Dans ce drame indochinois, le général de Gaulle reste l'homme de l'ombre sans doute malgré lui, parce que les deux Français libres le consulte, d'Argenlieu, dépositaire et chancelier de l'Ordre de la Libération, le 20 juin, Leclerc pour la succession de D'Argenlieu en janvier 1947.
Cette courte période comprise entre août 1945 et mars 1946, offrait bien les possibilités d'une réelle négociation. Les trois hommes incarnaient pour Hô Chi Minh " les nouveaux Français " qui avaient été rebelles au gouvernement légal de la France issu de la défaite et qui avaient décidé de poursuivre la lutte. Pour lui, ils incarnaient cette France nouvelle avec laquelle il était possible de trouver une entente. Tous quatre avaient en commun d'avoir lutter contre les forces de l'Axe. Ce fut bien une " paix manquée " pour reprendre la formule de Jean Sainteny à cause du manque de volonté du gouvernement français.
Leclerc confie à Salan " Si nous ne nous donnons pas les moyens de revenir en force, ce sera une guerre sans fin ".

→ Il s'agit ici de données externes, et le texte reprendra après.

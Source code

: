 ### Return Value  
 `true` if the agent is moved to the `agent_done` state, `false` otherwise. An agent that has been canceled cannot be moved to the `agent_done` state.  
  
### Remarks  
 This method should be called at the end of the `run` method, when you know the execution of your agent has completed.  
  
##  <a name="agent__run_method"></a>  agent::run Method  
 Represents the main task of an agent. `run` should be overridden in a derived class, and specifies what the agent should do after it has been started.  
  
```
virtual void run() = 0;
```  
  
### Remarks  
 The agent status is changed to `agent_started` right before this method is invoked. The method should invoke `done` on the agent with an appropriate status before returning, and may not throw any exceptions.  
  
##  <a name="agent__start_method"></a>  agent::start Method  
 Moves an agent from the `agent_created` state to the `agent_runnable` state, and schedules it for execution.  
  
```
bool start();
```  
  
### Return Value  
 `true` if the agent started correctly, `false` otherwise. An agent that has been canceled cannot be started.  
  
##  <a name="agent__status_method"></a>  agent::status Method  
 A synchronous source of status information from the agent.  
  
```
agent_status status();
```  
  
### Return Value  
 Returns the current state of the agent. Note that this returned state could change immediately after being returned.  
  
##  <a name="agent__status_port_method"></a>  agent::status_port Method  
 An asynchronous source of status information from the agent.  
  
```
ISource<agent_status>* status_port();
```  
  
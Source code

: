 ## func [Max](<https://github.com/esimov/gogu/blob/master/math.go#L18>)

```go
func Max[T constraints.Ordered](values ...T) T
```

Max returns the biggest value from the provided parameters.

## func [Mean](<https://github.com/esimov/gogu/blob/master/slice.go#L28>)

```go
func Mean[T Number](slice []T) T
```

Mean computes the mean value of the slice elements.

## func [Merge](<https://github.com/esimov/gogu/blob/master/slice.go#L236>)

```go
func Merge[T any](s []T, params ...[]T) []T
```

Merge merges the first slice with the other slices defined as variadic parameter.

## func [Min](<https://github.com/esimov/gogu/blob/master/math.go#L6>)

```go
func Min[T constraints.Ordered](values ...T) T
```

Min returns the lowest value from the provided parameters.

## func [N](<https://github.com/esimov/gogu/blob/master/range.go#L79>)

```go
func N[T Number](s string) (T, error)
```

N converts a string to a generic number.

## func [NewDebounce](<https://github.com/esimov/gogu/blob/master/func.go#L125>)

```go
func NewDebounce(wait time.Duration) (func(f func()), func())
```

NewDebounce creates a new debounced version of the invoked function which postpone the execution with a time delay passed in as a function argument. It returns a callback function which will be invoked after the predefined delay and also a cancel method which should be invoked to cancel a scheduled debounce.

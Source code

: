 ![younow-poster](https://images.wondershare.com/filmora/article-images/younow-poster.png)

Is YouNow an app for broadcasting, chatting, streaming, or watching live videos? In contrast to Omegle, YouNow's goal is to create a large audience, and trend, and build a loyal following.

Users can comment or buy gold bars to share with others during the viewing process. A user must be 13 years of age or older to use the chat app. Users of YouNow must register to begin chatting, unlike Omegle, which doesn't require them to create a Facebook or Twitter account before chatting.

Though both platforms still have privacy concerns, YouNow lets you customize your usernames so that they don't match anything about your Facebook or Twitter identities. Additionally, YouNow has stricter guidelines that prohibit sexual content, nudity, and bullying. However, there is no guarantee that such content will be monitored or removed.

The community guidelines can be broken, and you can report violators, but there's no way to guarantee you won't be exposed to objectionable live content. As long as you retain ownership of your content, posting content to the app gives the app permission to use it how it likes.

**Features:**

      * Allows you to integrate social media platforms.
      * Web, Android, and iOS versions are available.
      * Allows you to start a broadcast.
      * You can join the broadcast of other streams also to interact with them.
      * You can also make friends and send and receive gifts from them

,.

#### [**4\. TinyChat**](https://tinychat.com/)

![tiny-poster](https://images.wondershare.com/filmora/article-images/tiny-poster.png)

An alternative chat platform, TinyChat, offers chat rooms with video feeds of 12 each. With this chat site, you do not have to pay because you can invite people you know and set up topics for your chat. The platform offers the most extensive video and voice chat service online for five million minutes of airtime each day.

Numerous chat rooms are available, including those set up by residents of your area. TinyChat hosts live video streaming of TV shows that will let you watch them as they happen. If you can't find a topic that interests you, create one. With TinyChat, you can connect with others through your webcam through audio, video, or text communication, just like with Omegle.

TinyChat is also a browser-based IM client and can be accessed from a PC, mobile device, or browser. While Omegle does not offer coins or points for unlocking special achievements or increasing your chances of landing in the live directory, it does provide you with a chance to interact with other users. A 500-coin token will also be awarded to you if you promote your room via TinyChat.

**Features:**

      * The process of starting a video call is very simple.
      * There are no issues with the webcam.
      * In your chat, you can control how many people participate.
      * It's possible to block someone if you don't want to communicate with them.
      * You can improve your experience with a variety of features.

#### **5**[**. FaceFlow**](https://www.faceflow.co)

Sainteny, Leclerc, d'Argenlieu ont payé durement les conséquences d'une instabilité gouvernementale. Toutefois, ni Sainteny, ni Leclerc n'ont été des décolonisateurs : ils ont préconisé le maintien de l'influence française. Ils ont été néanmoins plus lucides et visionnaires qu'un d'Argenlieu sur les conséquences de l'évolution de la guerre.

 

Christine Levisse-Touzé.
Directrice du Mémorial du Maréchal Leclerc De Hauteclocque et de la Libération de Paris et Du Musée Jean Moulin (Ville de Paris)
Directeur de recherche associé à Montpellier III.